### Source material
▬▬▬

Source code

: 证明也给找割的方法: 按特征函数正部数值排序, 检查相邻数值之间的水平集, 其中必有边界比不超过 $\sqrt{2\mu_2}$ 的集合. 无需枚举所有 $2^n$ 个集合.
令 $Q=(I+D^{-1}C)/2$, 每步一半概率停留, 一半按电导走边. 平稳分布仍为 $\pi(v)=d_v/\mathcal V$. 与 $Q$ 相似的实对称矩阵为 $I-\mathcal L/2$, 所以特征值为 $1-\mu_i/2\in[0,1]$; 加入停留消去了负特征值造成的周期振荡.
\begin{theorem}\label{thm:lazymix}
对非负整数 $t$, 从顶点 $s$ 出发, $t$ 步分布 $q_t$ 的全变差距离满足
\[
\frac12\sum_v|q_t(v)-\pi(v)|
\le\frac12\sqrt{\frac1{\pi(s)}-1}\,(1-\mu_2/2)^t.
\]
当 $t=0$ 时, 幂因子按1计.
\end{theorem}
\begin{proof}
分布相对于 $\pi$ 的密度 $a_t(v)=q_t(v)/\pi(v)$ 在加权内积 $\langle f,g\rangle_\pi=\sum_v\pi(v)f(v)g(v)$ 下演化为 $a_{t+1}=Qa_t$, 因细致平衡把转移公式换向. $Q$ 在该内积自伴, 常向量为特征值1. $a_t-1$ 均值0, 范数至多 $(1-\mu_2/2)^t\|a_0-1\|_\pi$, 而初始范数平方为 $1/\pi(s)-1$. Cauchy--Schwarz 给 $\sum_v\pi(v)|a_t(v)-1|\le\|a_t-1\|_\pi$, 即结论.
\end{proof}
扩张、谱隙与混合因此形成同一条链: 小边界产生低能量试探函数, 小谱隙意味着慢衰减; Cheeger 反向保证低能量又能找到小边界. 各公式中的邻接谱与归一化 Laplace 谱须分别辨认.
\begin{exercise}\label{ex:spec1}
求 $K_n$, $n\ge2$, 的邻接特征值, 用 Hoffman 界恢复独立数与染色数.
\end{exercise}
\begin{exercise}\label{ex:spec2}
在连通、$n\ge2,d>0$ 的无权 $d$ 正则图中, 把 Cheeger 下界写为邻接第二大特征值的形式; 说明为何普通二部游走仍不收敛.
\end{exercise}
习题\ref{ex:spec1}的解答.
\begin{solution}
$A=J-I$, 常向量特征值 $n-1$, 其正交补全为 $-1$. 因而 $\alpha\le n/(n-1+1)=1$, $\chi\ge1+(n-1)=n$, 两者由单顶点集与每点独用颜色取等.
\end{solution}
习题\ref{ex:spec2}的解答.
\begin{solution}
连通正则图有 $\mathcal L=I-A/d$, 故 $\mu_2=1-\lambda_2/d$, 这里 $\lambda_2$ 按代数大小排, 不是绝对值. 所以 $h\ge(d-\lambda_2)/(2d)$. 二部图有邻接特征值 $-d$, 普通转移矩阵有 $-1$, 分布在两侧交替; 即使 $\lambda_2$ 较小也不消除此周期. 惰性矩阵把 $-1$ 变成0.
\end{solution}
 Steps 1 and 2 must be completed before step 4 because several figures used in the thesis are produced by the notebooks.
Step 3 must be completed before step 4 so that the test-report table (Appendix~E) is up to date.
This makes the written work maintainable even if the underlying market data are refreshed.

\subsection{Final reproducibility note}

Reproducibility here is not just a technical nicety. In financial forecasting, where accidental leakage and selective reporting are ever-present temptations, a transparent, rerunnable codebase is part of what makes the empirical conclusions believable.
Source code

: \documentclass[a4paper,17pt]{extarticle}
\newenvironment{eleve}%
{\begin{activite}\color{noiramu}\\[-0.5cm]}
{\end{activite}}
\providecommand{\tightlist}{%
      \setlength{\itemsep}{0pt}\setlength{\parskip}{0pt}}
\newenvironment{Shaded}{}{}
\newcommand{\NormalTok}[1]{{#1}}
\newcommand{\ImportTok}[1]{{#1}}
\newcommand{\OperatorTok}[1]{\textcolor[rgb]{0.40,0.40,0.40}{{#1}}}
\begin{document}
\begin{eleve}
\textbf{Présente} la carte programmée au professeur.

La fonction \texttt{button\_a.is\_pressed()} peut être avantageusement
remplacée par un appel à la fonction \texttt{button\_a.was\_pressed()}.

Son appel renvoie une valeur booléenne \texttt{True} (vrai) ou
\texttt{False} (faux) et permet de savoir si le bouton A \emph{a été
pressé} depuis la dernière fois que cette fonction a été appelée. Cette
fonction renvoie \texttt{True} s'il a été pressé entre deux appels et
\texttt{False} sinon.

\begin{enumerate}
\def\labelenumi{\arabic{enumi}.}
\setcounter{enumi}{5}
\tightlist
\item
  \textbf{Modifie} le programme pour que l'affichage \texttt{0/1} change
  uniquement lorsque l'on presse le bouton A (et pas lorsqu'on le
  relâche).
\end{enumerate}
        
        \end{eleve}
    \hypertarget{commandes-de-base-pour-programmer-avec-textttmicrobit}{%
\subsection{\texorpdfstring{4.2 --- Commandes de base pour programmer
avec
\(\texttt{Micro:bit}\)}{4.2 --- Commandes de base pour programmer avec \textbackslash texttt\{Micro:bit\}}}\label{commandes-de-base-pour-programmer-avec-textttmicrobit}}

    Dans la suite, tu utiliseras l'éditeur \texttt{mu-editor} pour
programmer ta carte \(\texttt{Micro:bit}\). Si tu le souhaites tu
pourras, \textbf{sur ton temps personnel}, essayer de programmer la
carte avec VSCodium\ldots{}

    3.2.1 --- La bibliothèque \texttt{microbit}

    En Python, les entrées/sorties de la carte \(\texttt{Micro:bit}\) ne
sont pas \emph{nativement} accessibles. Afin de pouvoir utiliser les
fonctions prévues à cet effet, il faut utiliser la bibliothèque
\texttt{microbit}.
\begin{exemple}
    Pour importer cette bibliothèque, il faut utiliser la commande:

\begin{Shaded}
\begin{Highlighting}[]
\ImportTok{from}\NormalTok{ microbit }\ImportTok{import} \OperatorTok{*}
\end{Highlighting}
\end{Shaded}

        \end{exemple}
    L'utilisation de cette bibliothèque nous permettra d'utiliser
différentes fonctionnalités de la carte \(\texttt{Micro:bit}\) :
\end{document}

▬▬▬

### Exercise brief
What count of lines in the listing contain the word "OperatorTok"? Reply with the number only.

### Response to the exercise
2